(Assigned task) Because only the text is wanted, repeat the records below exactly and omit the pictures.
--- Dataset excerpts Enclosed Below ---
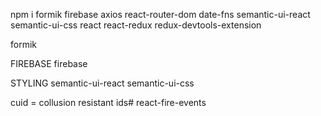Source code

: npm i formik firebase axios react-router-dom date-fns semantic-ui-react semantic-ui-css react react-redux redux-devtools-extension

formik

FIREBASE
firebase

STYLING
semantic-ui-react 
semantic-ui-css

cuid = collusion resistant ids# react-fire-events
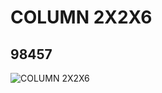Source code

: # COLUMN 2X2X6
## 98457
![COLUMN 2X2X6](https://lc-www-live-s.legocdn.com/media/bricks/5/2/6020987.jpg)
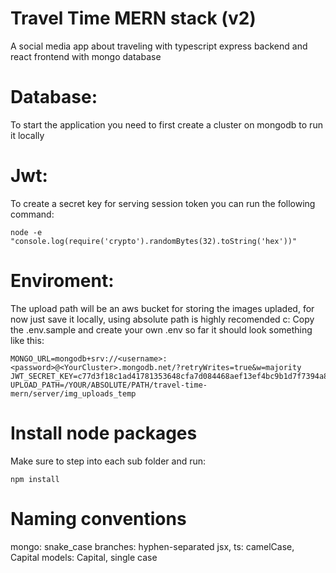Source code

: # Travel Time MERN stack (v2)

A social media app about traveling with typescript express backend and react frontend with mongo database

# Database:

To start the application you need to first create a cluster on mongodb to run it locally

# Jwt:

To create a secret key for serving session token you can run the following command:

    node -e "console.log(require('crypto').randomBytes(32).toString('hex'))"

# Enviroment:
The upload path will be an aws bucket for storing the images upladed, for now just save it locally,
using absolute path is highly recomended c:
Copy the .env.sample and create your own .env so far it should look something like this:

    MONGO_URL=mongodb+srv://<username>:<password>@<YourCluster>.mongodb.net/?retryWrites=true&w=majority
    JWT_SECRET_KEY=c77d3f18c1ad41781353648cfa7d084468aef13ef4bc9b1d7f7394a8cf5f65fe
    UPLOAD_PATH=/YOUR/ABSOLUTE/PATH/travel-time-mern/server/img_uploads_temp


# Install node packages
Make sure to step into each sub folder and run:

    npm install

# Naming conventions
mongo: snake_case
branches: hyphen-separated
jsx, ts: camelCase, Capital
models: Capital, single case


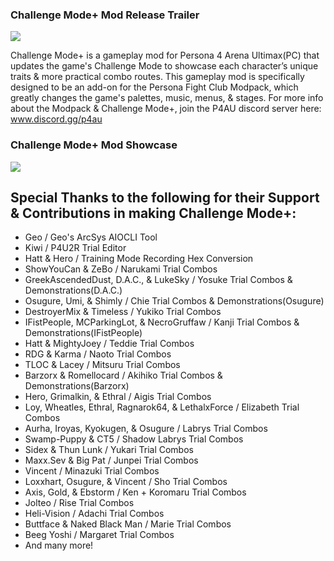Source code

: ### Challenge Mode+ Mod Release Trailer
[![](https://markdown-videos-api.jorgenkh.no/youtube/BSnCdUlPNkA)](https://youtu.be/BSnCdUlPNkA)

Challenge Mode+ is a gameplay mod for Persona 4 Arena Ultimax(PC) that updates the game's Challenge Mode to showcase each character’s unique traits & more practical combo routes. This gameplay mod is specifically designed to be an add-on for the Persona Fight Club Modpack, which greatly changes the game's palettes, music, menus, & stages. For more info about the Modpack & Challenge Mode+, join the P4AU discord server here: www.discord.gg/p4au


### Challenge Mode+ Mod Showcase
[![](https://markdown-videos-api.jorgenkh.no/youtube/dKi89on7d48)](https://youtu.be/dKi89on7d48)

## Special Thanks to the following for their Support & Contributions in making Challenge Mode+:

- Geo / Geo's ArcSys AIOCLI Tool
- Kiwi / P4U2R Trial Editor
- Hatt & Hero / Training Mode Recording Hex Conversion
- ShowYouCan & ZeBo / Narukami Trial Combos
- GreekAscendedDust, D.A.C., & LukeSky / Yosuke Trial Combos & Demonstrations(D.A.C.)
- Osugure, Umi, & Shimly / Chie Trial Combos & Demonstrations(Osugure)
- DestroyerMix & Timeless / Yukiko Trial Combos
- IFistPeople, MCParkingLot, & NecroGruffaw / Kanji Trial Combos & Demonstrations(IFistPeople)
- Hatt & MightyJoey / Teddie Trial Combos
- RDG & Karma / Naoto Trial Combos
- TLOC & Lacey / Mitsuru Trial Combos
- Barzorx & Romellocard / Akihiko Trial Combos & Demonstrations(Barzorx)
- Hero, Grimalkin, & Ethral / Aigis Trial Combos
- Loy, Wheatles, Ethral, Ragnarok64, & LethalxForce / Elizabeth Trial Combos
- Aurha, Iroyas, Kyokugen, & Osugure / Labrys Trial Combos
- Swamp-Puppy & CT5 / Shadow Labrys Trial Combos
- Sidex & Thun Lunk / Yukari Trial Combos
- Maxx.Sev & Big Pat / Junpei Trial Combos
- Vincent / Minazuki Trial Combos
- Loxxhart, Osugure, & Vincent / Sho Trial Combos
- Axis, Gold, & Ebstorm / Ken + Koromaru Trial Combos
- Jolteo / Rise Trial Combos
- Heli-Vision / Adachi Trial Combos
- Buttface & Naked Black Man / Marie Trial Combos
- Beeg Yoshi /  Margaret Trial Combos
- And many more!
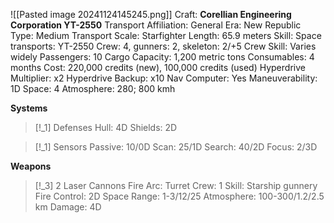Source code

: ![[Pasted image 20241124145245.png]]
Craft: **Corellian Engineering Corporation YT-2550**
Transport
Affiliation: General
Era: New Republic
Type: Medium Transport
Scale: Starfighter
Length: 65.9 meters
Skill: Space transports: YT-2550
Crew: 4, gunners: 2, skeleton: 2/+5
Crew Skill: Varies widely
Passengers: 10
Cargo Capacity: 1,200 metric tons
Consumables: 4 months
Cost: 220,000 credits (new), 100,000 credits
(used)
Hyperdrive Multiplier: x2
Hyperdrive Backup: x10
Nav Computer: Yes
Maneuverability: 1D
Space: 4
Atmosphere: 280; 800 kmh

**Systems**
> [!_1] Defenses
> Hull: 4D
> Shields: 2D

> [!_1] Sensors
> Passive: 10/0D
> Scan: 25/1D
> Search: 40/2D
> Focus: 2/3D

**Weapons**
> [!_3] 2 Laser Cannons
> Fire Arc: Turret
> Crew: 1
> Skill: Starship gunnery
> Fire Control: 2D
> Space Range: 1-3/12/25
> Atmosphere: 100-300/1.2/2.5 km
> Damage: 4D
--- End of Enclosed Dataset excerpts ---
(Solved problem)
Source code

: npm i formik firebase axios react-router-dom date-fns semantic-ui-react semantic-ui-css react react-redux redux-devtools-extension

formik

FIREBASE
firebase

STYLING
semantic-ui-react 
semantic-ui-css

cuid = collusion resistant ids# react-fire-events
Source code

: # COLUMN 2X2X6
## 98457
![COLUMN 2X2X6](https://lc-www-live-s.legocdn.com/media/bricks/5/2/6020987.jpg)
Source code

: # Travel Time MERN stack (v2)

A social media app about traveling with typescript express backend and react frontend with mongo database

# Database:

To start the application you need to first create a cluster on mongodb to run it locally

# Jwt:

To create a secret key for serving session token you can run the following command:

    node -e "console.log(require('crypto').randomBytes(32).toString('hex'))"

# Enviroment:
The upload path will be an aws bucket for storing the images upladed, for now just save it locally,
using absolute path is highly recomended c:
Copy the .env.sample and create your own .env so far it should look something like this:

    MONGO_URL=mongodb+srv://<username>:<password>@<YourCluster>.mongodb.net/?retryWrites=true&w=majority
    JWT_SECRET_KEY=c77d3f18c1ad41781353648cfa7d084468aef13ef4bc9b1d7f7394a8cf5f65fe
    UPLOAD_PATH=/YOUR/ABSOLUTE/PATH/travel-time-mern/server/img_uploads_temp


# Install node packages
Make sure to step into each sub folder and run:

    npm install

# Naming conventions
mongo: snake_case
branches: hyphen-separated
jsx, ts: camelCase, Capital
models: Capital, single case


Source code

: ### Challenge Mode+ Mod Release Trailer
[![](https://markdown-videos-api.jorgenkh.no/youtube/BSnCdUlPNkA)](https://youtu.be/BSnCdUlPNkA)

Challenge Mode+ is a gameplay mod for Persona 4 Arena Ultimax(PC) that updates the game's Challenge Mode to showcase each character’s unique traits & more practical combo routes. This gameplay mod is specifically designed to be an add-on for the Persona Fight Club Modpack, which greatly changes the game's palettes, music, menus, & stages. For more info about the Modpack & Challenge Mode+, join the P4AU discord server here: www.discord.gg/p4au


### Challenge Mode+ Mod Showcase
[![](https://markdown-videos-api.jorgenkh.no/youtube/dKi89on7d48)](https://youtu.be/dKi89on7d48)

## Special Thanks to the following for their Support & Contributions in making Challenge Mode+:

- Geo / Geo's ArcSys AIOCLI Tool
- Kiwi / P4U2R Trial Editor
- Hatt & Hero / Training Mode Recording Hex Conversion
- ShowYouCan & ZeBo / Narukami Trial Combos
- GreekAscendedDust, D.A.C., & LukeSky / Yosuke Trial Combos & Demonstrations(D.A.C.)
- Osugure, Umi, & Shimly / Chie Trial Combos & Demonstrations(Osugure)
- DestroyerMix & Timeless / Yukiko Trial Combos
- IFistPeople, MCParkingLot, & NecroGruffaw / Kanji Trial Combos & Demonstrations(IFistPeople)
- Hatt & MightyJoey / Teddie Trial Combos
- RDG & Karma / Naoto Trial Combos
- TLOC & Lacey / Mitsuru Trial Combos
- Barzorx & Romellocard / Akihiko Trial Combos & Demonstrations(Barzorx)
- Hero, Grimalkin, & Ethral / Aigis Trial Combos
- Loy, Wheatles, Ethral, Ragnarok64, & LethalxForce / Elizabeth Trial Combos
- Aurha, Iroyas, Kyokugen, & Osugure / Labrys Trial Combos
- Swamp-Puppy & CT5 / Shadow Labrys Trial Combos
- Sidex & Thun Lunk / Yukari Trial Combos
- Maxx.Sev & Big Pat / Junpei Trial Combos
- Vincent / Minazuki Trial Combos
- Loxxhart, Osugure, & Vincent / Sho Trial Combos
- Axis, Gold, & Ebstorm / Ken + Koromaru Trial Combos
- Jolteo / Rise Trial Combos
- Heli-Vision / Adachi Trial Combos
- Buttface & Naked Black Man / Marie Trial Combos
- Beeg Yoshi /  Margaret Trial Combos
- And many more!
Source code

: ![[Pasted image 20241124145245.png]]
Craft: **Corellian Engineering Corporation YT-2550**
Transport
Affiliation: General
Era: New Republic
Type: Medium Transport
Scale: Starfighter
Length: 65.9 meters
Skill: Space transports: YT-2550
Crew: 4, gunners: 2, skeleton: 2/+5
Crew Skill: Varies widely
Passengers: 10
Cargo Capacity: 1,200 metric tons
Consumables: 4 months
Cost: 220,000 credits (new), 100,000 credits
(used)
Hyperdrive Multiplier: x2
Hyperdrive Backup: x10
Nav Computer: Yes
Maneuverability: 1D
Space: 4
Atmosphere: 280; 800 kmh

**Systems**
> [!_1] Defenses
> Hull: 4D
> Shields: 2D

> [!_1] Sensors
> Passive: 10/0D
> Scan: 25/1D
> Search: 40/2D
> Focus: 2/3D

**Weapons**
> [!_3] 2 Laser Cannons
> Fire Arc: Turret
> Crew: 1
> Skill: Starship gunnery
> Fire Control: 2D
> Space Range: 1-3/12/25
> Atmosphere: 100-300/1.2/2.5 km
> Damage: 4D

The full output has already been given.